Repeat nothing but the lines below running from the one containing "If they run" to the one containing "- 老师下发课表到班级". Keep both end lines.

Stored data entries
# # #
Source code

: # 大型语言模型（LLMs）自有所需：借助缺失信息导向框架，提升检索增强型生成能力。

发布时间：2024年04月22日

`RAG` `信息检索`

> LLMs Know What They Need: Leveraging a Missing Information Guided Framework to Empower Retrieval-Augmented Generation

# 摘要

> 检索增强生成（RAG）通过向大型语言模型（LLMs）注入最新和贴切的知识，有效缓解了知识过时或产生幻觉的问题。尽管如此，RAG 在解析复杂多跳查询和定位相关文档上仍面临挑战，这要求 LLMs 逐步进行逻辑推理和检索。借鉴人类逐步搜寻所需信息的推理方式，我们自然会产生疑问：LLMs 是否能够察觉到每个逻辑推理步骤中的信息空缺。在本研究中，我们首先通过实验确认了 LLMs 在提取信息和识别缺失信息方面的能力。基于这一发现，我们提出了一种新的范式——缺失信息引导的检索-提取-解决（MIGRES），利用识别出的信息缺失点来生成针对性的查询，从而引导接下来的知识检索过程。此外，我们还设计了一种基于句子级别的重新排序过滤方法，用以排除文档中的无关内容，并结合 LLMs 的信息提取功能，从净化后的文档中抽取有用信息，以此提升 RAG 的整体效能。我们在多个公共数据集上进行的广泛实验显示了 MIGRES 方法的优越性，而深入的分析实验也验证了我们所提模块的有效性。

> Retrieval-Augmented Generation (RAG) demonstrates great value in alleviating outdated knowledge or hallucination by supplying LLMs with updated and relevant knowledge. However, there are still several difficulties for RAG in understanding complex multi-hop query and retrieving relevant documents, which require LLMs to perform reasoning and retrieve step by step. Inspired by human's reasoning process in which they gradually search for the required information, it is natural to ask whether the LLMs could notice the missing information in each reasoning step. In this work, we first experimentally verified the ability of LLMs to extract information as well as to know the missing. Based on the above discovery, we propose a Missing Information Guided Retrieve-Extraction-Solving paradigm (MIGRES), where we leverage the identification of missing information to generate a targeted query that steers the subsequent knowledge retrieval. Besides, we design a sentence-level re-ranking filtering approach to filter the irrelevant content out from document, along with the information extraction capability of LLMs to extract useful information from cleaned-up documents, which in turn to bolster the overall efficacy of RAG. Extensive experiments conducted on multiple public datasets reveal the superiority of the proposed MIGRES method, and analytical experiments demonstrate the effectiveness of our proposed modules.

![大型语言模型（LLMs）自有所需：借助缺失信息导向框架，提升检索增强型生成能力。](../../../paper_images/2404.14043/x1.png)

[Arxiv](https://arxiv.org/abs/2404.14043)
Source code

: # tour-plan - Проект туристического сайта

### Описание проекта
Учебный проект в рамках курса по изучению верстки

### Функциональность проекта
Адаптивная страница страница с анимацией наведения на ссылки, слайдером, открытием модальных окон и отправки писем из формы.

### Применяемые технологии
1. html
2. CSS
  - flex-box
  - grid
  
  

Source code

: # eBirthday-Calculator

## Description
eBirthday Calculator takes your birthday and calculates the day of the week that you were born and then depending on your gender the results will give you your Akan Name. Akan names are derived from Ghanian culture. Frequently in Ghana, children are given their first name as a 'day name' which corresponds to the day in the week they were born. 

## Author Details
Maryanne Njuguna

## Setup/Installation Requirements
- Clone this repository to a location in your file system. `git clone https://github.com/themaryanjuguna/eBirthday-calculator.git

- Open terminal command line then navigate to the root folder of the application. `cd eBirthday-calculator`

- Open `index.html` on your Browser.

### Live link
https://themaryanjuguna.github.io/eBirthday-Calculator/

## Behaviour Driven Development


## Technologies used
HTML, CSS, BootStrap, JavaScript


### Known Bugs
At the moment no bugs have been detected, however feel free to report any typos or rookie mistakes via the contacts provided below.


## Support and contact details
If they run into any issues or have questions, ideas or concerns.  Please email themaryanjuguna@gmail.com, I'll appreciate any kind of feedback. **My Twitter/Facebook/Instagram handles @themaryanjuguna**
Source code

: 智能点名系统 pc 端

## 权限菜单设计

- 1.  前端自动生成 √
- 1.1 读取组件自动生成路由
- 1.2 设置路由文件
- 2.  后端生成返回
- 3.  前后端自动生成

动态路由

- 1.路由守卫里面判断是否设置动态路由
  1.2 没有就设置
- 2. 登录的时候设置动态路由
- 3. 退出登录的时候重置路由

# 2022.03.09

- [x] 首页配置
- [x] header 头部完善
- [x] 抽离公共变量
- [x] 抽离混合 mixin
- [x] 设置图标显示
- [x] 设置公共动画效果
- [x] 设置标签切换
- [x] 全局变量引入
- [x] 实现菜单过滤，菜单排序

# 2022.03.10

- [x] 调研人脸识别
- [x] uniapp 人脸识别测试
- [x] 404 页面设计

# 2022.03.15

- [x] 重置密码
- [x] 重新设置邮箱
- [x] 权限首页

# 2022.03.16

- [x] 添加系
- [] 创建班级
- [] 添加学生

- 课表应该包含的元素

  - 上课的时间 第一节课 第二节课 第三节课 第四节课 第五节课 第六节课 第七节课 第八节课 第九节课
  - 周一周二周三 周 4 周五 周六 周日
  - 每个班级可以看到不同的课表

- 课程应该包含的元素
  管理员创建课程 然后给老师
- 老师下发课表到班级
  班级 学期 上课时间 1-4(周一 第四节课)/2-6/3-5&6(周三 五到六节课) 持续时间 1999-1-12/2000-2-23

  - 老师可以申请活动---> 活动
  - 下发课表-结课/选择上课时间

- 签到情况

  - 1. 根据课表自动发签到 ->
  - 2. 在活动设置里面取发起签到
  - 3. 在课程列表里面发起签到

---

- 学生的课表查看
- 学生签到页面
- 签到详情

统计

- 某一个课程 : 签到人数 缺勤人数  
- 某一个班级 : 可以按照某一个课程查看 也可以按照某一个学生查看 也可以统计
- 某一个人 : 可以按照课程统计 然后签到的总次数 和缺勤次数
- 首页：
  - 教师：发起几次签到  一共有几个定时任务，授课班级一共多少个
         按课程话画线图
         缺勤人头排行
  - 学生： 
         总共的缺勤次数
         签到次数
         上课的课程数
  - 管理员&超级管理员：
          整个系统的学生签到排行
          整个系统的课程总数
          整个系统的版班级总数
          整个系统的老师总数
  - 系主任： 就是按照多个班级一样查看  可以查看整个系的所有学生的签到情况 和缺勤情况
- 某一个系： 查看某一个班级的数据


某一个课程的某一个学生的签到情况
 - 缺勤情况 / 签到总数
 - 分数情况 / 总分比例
# # #
• **Answer for this exercise**:
If they run into any issues or have questions, ideas or concerns.  Please email themaryanjuguna@gmail.com, I'll appreciate any kind of feedback. **My Twitter/Facebook/Instagram handles @themaryanjuguna**
Source code

: 智能点名系统 pc 端

## 权限菜单设计

- 1.  前端自动生成 √
- 1.1 读取组件自动生成路由
- 1.2 设置路由文件
- 2.  后端生成返回
- 3.  前后端自动生成

动态路由

- 1.路由守卫里面判断是否设置动态路由
  1.2 没有就设置
- 2. 登录的时候设置动态路由
- 3. 退出登录的时候重置路由

# 2022.03.09

- [x] 首页配置
- [x] header 头部完善
- [x] 抽离公共变量
- [x] 抽离混合 mixin
- [x] 设置图标显示
- [x] 设置公共动画效果
- [x] 设置标签切换
- [x] 全局变量引入
- [x] 实现菜单过滤，菜单排序

# 2022.03.10

- [x] 调研人脸识别
- [x] uniapp 人脸识别测试
- [x] 404 页面设计

# 2022.03.15

- [x] 重置密码
- [x] 重新设置邮箱
- [x] 权限首页

# 2022.03.16

- [x] 添加系
- [] 创建班级
- [] 添加学生

- 课表应该包含的元素

  - 上课的时间 第一节课 第二节课 第三节课 第四节课 第五节课 第六节课 第七节课 第八节课 第九节课
  - 周一周二周三 周 4 周五 周六 周日
  - 每个班级可以看到不同的课表

- 课程应该包含的元素
  管理员创建课程 然后给老师
- 老师下发课表到班级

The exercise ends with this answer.